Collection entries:
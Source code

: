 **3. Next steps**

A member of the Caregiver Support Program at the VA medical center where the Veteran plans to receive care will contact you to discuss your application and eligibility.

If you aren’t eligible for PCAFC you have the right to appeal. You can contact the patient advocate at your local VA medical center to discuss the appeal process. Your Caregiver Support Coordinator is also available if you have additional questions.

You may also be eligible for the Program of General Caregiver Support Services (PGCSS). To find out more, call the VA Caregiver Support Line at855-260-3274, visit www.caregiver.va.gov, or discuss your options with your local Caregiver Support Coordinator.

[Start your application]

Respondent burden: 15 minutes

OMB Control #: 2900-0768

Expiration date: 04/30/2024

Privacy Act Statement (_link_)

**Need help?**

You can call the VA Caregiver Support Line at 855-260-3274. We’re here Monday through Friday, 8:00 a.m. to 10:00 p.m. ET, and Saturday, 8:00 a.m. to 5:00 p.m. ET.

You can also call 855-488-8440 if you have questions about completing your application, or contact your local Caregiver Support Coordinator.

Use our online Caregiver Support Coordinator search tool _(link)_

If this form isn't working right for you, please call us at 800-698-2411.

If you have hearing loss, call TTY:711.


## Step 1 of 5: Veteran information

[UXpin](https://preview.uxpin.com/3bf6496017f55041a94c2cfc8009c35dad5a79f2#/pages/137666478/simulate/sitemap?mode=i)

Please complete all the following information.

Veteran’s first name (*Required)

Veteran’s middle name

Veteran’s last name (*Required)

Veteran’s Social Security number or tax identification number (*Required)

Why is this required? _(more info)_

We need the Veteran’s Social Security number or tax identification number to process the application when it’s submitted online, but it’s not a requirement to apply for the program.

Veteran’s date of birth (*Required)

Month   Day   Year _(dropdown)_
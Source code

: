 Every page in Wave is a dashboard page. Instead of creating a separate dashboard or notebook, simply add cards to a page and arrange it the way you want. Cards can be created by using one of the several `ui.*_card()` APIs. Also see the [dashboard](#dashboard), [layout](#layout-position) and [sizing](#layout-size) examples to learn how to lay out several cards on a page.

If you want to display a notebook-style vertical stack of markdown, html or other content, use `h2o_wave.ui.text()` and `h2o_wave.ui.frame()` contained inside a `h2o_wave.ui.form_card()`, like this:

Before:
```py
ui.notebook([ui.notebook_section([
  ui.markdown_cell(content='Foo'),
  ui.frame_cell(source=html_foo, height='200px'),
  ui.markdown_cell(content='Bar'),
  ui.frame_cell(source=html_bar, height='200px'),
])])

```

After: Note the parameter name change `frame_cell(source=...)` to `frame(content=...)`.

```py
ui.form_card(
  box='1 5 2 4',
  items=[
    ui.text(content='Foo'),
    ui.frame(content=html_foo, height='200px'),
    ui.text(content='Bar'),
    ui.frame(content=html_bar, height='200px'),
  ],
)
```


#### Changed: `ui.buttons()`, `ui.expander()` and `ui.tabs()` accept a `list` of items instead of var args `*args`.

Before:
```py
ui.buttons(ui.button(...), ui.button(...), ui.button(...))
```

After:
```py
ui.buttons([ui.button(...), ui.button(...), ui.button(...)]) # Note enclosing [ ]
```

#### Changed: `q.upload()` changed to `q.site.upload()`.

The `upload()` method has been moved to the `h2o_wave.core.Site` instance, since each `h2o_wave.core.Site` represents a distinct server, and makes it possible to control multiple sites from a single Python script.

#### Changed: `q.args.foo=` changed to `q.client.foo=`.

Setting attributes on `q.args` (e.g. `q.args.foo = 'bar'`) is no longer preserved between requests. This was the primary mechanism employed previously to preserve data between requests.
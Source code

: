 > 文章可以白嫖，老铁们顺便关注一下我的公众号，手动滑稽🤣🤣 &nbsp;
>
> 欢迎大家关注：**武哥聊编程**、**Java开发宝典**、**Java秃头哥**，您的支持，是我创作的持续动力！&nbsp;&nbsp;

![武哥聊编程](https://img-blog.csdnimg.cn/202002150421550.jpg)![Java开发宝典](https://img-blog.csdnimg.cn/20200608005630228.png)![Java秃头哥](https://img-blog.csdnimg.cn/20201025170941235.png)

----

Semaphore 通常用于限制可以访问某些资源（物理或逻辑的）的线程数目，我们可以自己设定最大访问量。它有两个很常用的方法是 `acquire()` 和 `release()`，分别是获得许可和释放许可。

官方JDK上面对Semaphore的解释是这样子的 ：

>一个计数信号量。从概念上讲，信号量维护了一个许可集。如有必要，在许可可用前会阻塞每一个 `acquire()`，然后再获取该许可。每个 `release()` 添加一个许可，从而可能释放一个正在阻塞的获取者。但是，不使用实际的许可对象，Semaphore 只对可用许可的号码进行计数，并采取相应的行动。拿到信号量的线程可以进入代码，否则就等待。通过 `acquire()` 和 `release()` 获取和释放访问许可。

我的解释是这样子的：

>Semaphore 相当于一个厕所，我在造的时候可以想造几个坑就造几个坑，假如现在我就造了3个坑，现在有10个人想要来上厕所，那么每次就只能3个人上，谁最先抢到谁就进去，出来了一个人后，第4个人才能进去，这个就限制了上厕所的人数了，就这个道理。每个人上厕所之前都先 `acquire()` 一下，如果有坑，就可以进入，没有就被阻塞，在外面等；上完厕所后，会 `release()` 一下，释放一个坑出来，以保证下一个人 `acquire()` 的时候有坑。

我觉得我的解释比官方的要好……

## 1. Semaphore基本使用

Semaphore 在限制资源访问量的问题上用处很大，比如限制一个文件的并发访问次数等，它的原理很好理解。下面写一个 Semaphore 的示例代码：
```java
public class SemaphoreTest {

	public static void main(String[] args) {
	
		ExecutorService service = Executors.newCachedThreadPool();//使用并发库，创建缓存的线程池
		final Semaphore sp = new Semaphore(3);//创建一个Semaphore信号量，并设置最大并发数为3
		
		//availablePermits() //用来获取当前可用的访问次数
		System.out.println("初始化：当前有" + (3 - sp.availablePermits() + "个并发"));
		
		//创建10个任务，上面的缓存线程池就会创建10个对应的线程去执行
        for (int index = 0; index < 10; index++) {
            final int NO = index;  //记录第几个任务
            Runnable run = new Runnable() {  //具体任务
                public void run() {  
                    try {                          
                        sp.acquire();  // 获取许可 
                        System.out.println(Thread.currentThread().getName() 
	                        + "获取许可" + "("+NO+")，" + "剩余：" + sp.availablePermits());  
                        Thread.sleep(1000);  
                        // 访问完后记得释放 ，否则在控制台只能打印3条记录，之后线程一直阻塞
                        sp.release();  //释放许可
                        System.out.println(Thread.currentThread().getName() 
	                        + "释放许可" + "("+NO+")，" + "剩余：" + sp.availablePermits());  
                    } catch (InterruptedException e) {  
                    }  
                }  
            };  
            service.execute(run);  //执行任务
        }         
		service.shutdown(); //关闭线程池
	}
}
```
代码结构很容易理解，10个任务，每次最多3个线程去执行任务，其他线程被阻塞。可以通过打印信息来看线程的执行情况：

# [TASK OBJECTIVE]
Nothing but an exact copy of the lines from the start of the entries through the line containing "Veteran’s date of birth (*Required)" belongs in the response.

# [COMPLETED EXERCISE]
Source code

: **3. Next steps**

A member of the Caregiver Support Program at the VA medical center where the Veteran plans to receive care will contact you to discuss your application and eligibility.

If you aren’t eligible for PCAFC you have the right to appeal. You can contact the patient advocate at your local VA medical center to discuss the appeal process. Your Caregiver Support Coordinator is also available if you have additional questions.

You may also be eligible for the Program of General Caregiver Support Services (PGCSS). To find out more, call the VA Caregiver Support Line at855-260-3274, visit www.caregiver.va.gov, or discuss your options with your local Caregiver Support Coordinator.

[Start your application]

Respondent burden: 15 minutes

OMB Control #: 2900-0768

Expiration date: 04/30/2024

Privacy Act Statement (_link_)

**Need help?**

You can call the VA Caregiver Support Line at 855-260-3274. We’re here Monday through Friday, 8:00 a.m. to 10:00 p.m. ET, and Saturday, 8:00 a.m. to 5:00 p.m. ET.

You can also call 855-488-8440 if you have questions about completing your application, or contact your local Caregiver Support Coordinator.

Use our online Caregiver Support Coordinator search tool _(link)_

If this form isn't working right for you, please call us at 800-698-2411.

If you have hearing loss, call TTY:711.


## Step 1 of 5: Veteran information

[UXpin](https://preview.uxpin.com/3bf6496017f55041a94c2cfc8009c35dad5a79f2#/pages/137666478/simulate/sitemap?mode=i)

Please complete all the following information.

Veteran’s first name (*Required)

Veteran’s middle name

Veteran’s last name (*Required)

Veteran’s Social Security number or tax identification number (*Required)

Why is this required? _(more info)_

We need the Veteran’s Social Security number or tax identification number to process the application when it’s submitted online, but it’s not a requirement to apply for the program.

Veteran’s date of birth (*Required)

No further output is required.